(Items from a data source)
━━━━━━━━━━━━━━━━

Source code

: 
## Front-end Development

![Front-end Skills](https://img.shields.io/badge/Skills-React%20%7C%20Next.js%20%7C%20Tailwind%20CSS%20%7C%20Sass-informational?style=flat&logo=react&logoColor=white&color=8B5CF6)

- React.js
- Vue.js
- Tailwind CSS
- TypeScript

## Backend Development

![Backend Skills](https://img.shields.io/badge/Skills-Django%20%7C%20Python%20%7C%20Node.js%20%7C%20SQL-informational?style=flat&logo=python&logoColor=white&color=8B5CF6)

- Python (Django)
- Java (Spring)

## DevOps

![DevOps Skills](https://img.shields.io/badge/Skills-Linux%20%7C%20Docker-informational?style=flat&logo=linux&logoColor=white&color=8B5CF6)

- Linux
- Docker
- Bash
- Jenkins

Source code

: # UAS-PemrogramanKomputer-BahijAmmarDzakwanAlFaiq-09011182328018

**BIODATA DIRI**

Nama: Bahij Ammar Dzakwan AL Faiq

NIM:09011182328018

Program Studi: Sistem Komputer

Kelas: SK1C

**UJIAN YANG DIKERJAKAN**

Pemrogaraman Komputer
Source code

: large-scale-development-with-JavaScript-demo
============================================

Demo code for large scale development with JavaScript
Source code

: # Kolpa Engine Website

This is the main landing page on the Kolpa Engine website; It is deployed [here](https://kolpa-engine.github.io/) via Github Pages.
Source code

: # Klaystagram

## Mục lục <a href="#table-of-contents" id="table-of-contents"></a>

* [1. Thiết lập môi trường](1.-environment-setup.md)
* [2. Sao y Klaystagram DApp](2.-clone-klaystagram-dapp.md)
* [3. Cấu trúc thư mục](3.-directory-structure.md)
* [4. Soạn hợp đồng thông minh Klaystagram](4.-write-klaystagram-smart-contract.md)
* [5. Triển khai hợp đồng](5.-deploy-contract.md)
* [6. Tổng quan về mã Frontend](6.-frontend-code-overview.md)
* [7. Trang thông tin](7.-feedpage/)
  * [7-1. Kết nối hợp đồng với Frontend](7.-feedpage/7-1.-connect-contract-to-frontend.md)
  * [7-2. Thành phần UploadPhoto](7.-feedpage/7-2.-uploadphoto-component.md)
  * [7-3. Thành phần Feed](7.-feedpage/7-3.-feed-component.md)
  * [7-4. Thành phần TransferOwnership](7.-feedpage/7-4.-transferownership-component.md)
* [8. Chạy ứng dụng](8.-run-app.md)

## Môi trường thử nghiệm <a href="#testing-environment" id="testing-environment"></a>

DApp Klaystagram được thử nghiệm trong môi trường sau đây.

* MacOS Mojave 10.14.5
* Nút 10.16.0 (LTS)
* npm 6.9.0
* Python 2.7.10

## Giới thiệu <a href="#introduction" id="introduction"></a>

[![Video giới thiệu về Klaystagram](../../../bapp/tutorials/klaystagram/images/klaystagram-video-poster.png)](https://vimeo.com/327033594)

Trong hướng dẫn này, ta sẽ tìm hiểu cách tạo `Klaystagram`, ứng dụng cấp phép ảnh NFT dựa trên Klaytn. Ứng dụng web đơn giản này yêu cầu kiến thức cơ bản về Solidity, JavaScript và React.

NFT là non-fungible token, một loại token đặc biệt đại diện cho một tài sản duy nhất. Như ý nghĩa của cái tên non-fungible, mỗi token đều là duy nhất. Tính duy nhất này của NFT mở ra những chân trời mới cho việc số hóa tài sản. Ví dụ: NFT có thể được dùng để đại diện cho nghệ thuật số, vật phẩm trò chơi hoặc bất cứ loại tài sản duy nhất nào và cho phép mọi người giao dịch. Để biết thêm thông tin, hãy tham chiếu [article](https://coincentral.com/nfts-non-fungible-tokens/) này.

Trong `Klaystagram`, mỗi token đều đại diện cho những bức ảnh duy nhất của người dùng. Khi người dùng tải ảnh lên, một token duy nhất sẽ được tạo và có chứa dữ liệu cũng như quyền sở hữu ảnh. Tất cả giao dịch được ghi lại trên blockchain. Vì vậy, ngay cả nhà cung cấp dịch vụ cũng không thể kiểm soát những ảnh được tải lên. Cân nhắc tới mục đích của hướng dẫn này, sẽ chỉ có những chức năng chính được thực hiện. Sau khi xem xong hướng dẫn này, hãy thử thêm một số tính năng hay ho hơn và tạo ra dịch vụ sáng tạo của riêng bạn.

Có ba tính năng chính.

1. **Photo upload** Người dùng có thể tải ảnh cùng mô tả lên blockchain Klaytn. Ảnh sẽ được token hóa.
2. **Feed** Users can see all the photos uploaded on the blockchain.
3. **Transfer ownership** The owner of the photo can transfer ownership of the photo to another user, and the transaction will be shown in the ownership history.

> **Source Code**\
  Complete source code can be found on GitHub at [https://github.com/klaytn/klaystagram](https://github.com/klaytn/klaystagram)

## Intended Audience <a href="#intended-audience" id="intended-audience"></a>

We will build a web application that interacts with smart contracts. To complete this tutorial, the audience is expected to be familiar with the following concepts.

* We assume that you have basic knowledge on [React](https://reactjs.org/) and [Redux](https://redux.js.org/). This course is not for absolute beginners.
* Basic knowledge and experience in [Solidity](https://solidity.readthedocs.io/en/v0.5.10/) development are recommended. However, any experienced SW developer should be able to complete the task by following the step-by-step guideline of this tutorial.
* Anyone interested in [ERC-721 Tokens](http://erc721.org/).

━━━━━━━━━━━━━━━━

▶ [Exercise requirements]: All of the entries must be printed again exactly as given.

▶ [Solution below]:
Source code

: 
## Front-end Development

![Front-end Skills](https://img.shields.io/badge/Skills-React%20%7C%20Next.js%20%7C%20Tailwind%20CSS%20%7C%20Sass-informational?style=flat&logo=react&logoColor=white&color=8B5CF6)

- React.js
- Vue.js
- Tailwind CSS
- TypeScript

## Backend Development

![Backend Skills](https://img.shields.io/badge/Skills-Django%20%7C%20Python%20%7C%20Node.js%20%7C%20SQL-informational?style=flat&logo=python&logoColor=white&color=8B5CF6)

- Python (Django)
- Java (Spring)

## DevOps

![DevOps Skills](https://img.shields.io/badge/Skills-Linux%20%7C%20Docker-informational?style=flat&logo=linux&logoColor=white&color=8B5CF6)

- Linux
- Docker
- Bash
- Jenkins

Source code

: # UAS-PemrogramanKomputer-BahijAmmarDzakwanAlFaiq-09011182328018

**BIODATA DIRI**

Nama: Bahij Ammar Dzakwan AL Faiq

NIM:09011182328018

Program Studi: Sistem Komputer

Kelas: SK1C

**UJIAN YANG DIKERJAKAN**

Pemrogaraman Komputer
Source code

: large-scale-development-with-JavaScript-demo
============================================

Demo code for large scale development with JavaScript
Source code

: # Kolpa Engine Website

This is the main landing page on the Kolpa Engine website; It is deployed [here](https://kolpa-engine.github.io/) via Github Pages.
Source code

: # Klaystagram

## Mục lục <a href="#table-of-contents" id="table-of-contents"></a>

* [1. Thiết lập môi trường](1.-environment-setup.md)
* [2. Sao y Klaystagram DApp](2.-clone-klaystagram-dapp.md)
* [3. Cấu trúc thư mục](3.-directory-structure.md)
* [4. Soạn hợp đồng thông minh Klaystagram](4.-write-klaystagram-smart-contract.md)
* [5. Triển khai hợp đồng](5.-deploy-contract.md)
* [6. Tổng quan về mã Frontend](6.-frontend-code-overview.md)
* [7. Trang thông tin](7.-feedpage/)
  * [7-1. Kết nối hợp đồng với Frontend](7.-feedpage/7-1.-connect-contract-to-frontend.md)
  * [7-2. Thành phần UploadPhoto](7.-feedpage/7-2.-uploadphoto-component.md)
  * [7-3. Thành phần Feed](7.-feedpage/7-3.-feed-component.md)
  * [7-4. Thành phần TransferOwnership](7.-feedpage/7-4.-transferownership-component.md)
* [8. Chạy ứng dụng](8.-run-app.md)

## Môi trường thử nghiệm <a href="#testing-environment" id="testing-environment"></a>

DApp Klaystagram được thử nghiệm trong môi trường sau đây.

* MacOS Mojave 10.14.5
* Nút 10.16.0 (LTS)
* npm 6.9.0
* Python 2.7.10

## Giới thiệu <a href="#introduction" id="introduction"></a>

[![Video giới thiệu về Klaystagram](../../../bapp/tutorials/klaystagram/images/klaystagram-video-poster.png)](https://vimeo.com/327033594)

Trong hướng dẫn này, ta sẽ tìm hiểu cách tạo `Klaystagram`, ứng dụng cấp phép ảnh NFT dựa trên Klaytn. Ứng dụng web đơn giản này yêu cầu kiến thức cơ bản về Solidity, JavaScript và React.

NFT là non-fungible token, một loại token đặc biệt đại diện cho một tài sản duy nhất. Như ý nghĩa của cái tên non-fungible, mỗi token đều là duy nhất. Tính duy nhất này của NFT mở ra những chân trời mới cho việc số hóa tài sản. Ví dụ: NFT có thể được dùng để đại diện cho nghệ thuật số, vật phẩm trò chơi hoặc bất cứ loại tài sản duy nhất nào và cho phép mọi người giao dịch. Để biết thêm thông tin, hãy tham chiếu [article](https://coincentral.com/nfts-non-fungible-tokens/) này.

Trong `Klaystagram`, mỗi token đều đại diện cho những bức ảnh duy nhất của người dùng. Khi người dùng tải ảnh lên, một token duy nhất sẽ được tạo và có chứa dữ liệu cũng như quyền sở hữu ảnh. Tất cả giao dịch được ghi lại trên blockchain. Vì vậy, ngay cả nhà cung cấp dịch vụ cũng không thể kiểm soát những ảnh được tải lên. Cân nhắc tới mục đích của hướng dẫn này, sẽ chỉ có những chức năng chính được thực hiện. Sau khi xem xong hướng dẫn này, hãy thử thêm một số tính năng hay ho hơn và tạo ra dịch vụ sáng tạo của riêng bạn.

Có ba tính năng chính.

1. **Photo upload** Người dùng có thể tải ảnh cùng mô tả lên blockchain Klaytn. Ảnh sẽ được token hóa.
2. **Feed** Users can see all the photos uploaded on the blockchain.
3. **Transfer ownership** The owner of the photo can transfer ownership of the photo to another user, and the transaction will be shown in the ownership history.

> **Source Code**\
  Complete source code can be found on GitHub at [https://github.com/klaytn/klaystagram](https://github.com/klaytn/klaystagram)

## Intended Audience <a href="#intended-audience" id="intended-audience"></a>

We will build a web application that interacts with smart contracts. To complete this tutorial, the audience is expected to be familiar with the following concepts.

* We assume that you have basic knowledge on [React](https://reactjs.org/) and [Redux](https://redux.js.org/). This course is not for absolute beginners.
* Basic knowledge and experience in [Solidity](https://solidity.readthedocs.io/en/v0.5.10/) development are recommended. However, any experienced SW developer should be able to complete the task by following the step-by-step guideline of this tutorial.
* Anyone interested in [ERC-721 Tokens](http://erc721.org/).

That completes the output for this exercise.